For most of us who haven’t been to interior design school, styling our own homes is a process of trial and error, but a labour of love! Experimenting with interior design in our houses is fantastic fun for some people, but can be a bit daunting for others. Some of us may have more of a knack for it than others, yet what we have in common is that all of us have made mistakes – and learnt from them, hopefully. If you are feeling more frequently frustrated rather than fabulous when it comes to decorating your domain - read on - as we reveal the 8 styling slip-ups we most often make. This will help to identify where you might be going wrong, and help improve your interior design mojo!


Although there are plenty of trends and styling obsessions which come and go, there are a core group of interior design conventions which are pretty much timeless, and have nothing to do with fashion. And that’s what we are talking about here. The things which interior designers with years of experience might refer to as golden rules perhaps. These experts are particularly adept at understanding principles of space and scale, which much of it comes down to. We regularly chat with a range of stylists, and these are the errors they report they commonly catch people making in their homes. Recognising these typical styling blunders will assist anyone about to re-do a space or shopping for homewares.

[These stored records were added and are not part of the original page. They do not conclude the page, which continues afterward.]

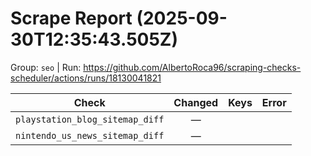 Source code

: # Scrape Report (2025-09-30T12:35:43.505Z)

Group: `seo`  |  Run: https://github.com/AlbertoRoca96/scraping-checks-scheduler/actions/runs/18130041821

| Check | Changed | Keys | Error |
|---|:---:|:--|:--|
| `playstation_blog_sitemap_diff` | — |  |  |
| `nintendo_us_news_sitemap_diff` | — |  |  |
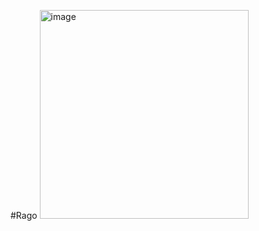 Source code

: #Rago
<img width="334" alt="image" src="https://user-images.githubusercontent.com/65399796/232263434-8661806e-dd31-4248-9a15-4d49a7c4df00.png">
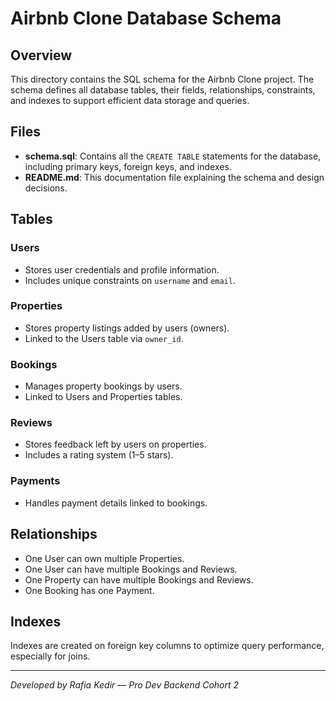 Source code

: # Airbnb Clone Database Schema

## Overview

This directory contains the SQL schema for the Airbnb Clone project. The schema defines all database tables, their fields, relationships, constraints, and indexes to support efficient data storage and queries.

## Files

- **schema.sql**: Contains all the `CREATE TABLE` statements for the database, including primary keys, foreign keys, and indexes.
- **README.md**: This documentation file explaining the schema and design decisions.

## Tables

### Users

- Stores user credentials and profile information.
- Includes unique constraints on `username` and `email`.

### Properties

- Stores property listings added by users (owners).
- Linked to the Users table via `owner_id`.

### Bookings

- Manages property bookings by users.
- Linked to Users and Properties tables.

### Reviews

- Stores feedback left by users on properties.
- Includes a rating system (1–5 stars).

### Payments

- Handles payment details linked to bookings.

## Relationships

- One User can own multiple Properties.
- One User can have multiple Bookings and Reviews.
- One Property can have multiple Bookings and Reviews.
- One Booking has one Payment.

## Indexes

Indexes are created on foreign key columns to optimize query performance, especially for joins.

---

*Developed by Rafia Kedir — Pro Dev Backend Cohort 2*
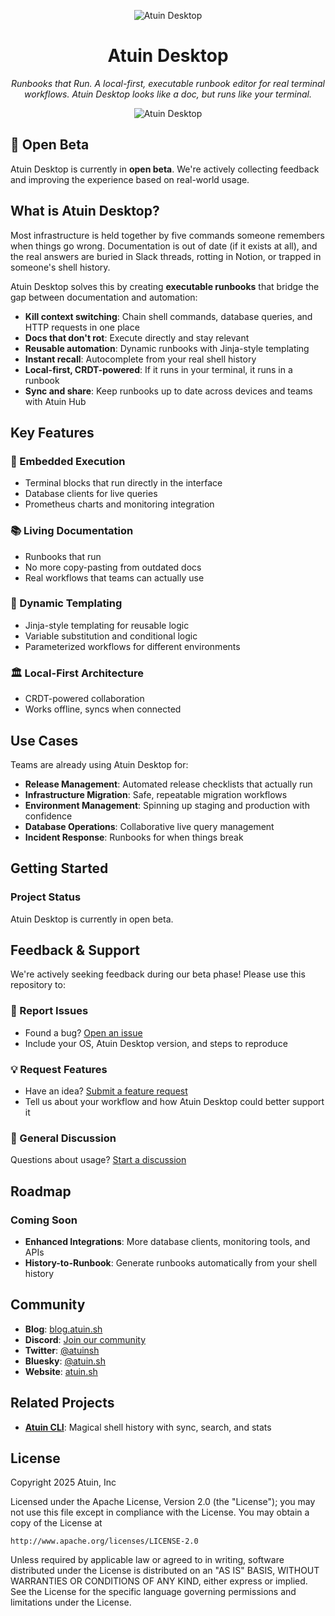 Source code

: <p align="center">
 <picture>
  <source media="(prefers-color-scheme: dark)" srcset="https://github.com/atuinsh/atuin/assets/53315310/13216a1d-1ac0-4c99-b0eb-d88290fe0efd">
  <img alt="Atuin Desktop" src="https://github.com/atuinsh/atuin/assets/53315310/08bc86d4-a781-4aaa-8d7e-478ae6bcd129">
</picture>
</p>

<h1 align="center">Atuin Desktop</h1>

<p align="center">
  <em>Runbooks that Run. A local-first, executable runbook editor for real terminal workflows. Atuin Desktop looks like a doc, but runs like your terminal.</em>
</p>



<p align="center">
 <picture>
  <source media="(prefers-color-scheme: dark)" srcset="https://man.atuin.sh/images/atuin-desktop-ss-dark.png">
  <img alt="Atuin Desktop" src="https://man.atuin.sh/images/atuin-desktop-ss-light.png">
</picture>
</p>

## 🚀 Open Beta

Atuin Desktop is currently in **open beta**. We're actively collecting feedback and improving the experience based on real-world usage.

## What is Atuin Desktop?

Most infrastructure is held together by five commands someone remembers when things go wrong. Documentation is out of date (if it exists at all), and the real answers are buried in Slack threads, rotting in Notion, or trapped in someone's shell history.

Atuin Desktop solves this by creating **executable runbooks** that bridge the gap between documentation and automation:

- **Kill context switching**: Chain shell commands, database queries, and HTTP requests in one place
- **Docs that don't rot**: Execute directly and stay relevant
- **Reusable automation**: Dynamic runbooks with Jinja-style templating  
- **Instant recall**: Autocomplete from your real shell history
- **Local-first, CRDT-powered**: If it runs in your terminal, it runs in a runbook
- **Sync and share**: Keep runbooks up to date across devices and teams with Atuin Hub

## Key Features

### 🔧 Embedded Execution
- Terminal blocks that run directly in the interface
- Database clients for live queries
- Prometheus charts and monitoring integration

### 📚 Living Documentation
- Runbooks that run
- No more copy-pasting from outdated docs
- Real workflows that teams can actually use

### 🔄 Dynamic Templating
- Jinja-style templating for reusable logic
- Variable substitution and conditional logic
- Parameterized workflows for different environments

### 🏛️ Local-First Architecture
- CRDT-powered collaboration
- Works offline, syncs when connected

## Use Cases

Teams are already using Atuin Desktop for:

- **Release Management**: Automated release checklists that actually run
- **Infrastructure Migration**: Safe, repeatable migration workflows
- **Environment Management**: Spinning up staging and production with confidence
- **Database Operations**: Collaborative live query management
- **Incident Response**: Runbooks for when things break

## Getting Started

### Project Status

Atuin Desktop is currently in open beta.

## Feedback & Support

We're actively seeking feedback during our beta phase! Please use this repository to:

### 🐛 Report Issues

- Found a bug? [Open an issue](../../issues/new?template=bug_report.md)
- Include your OS, Atuin Desktop version, and steps to reproduce

### 💡 Request Features  

- Have an idea? [Submit a feature request](../../issues/new?template=feature_request.md)
- Tell us about your workflow and how Atuin Desktop could better support it

### 💬 General Discussion

Questions about usage? [Start a discussion](https://forum.atuin.sh)

## Roadmap

### Coming Soon

- **Enhanced Integrations**: More database clients, monitoring tools, and APIs
- **History-to-Runbook**: Generate runbooks automatically from your shell history

## Community

- **Blog**: [blog.atuin.sh](https://blog.atuin.sh)
- **Discord**: [Join our community](https://discord.gg/Fq8bJSKPHh)
- **Twitter**: [@atuinsh](https://twitter.com/atuinsh)
- **Bluesky**: [@atuin.sh](https://bsky.app/profile/atuin.sh)
- **Website**: [atuin.sh](https://atuin.sh)

## Related Projects

- **[Atuin CLI](https://github.com/atuinsh/atuin)**: Magical shell history with sync, search, and stats

## License

Copyright 2025 Atuin, Inc

Licensed under the Apache License, Version 2.0 (the "License");
you may not use this file except in compliance with the License.
You may obtain a copy of the License at

    http://www.apache.org/licenses/LICENSE-2.0

Unless required by applicable law or agreed to in writing, software
distributed under the License is distributed on an "AS IS" BASIS,
WITHOUT WARRANTIES OR CONDITIONS OF ANY KIND, either express or implied.
See the License for the specific language governing permissions and
limitations under the License.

One of the big boo-boos many folks tend to make is failing to take into account the actual scale of a space. Especially when it comes to placing furniture. For instance, in large living areas where the arrangement of furniture is congregated around one part of the room and leaves too much vacant area around the rest of the space. This makes the setting look lost and forlorn. When you are purchasing furniture, you need to really carefully consider the space in the area. For large areas, you need large furniture! Spaces need to be filled. It’s not difficult to ensure functionality and flow, but make your priority furnishing the area in generous proportions. The principle is also the same with regard to height. If your house has high ceilings, you need to be conscious of bringing that height down to a human level, when you are styling. You can do this with artworks, and with lighting. Suspended pendant lights are perfect for this. 




This is a really common mistake people make. Usually involving installing a rug which is too small for the space. The right size rug should really tie a room together. To do that it needs to properly sit under the majority of the furniture footprint in the set-up. If there’s a couple of sofas and a coffee table, the rug should at least go under the front feet of both the sofas, or ideally entirely under both sofas. It’s pretty rare to have a rug which is too large, to be honest, provided it fits in the room. Interior designers often specify ‘area rugs’ which are often custom made, to go across the floor of an entire room or space, maybe leaving about 30cm border between the edges and the wall. A rug which is too small looks awkward and makes the room look and feel small. 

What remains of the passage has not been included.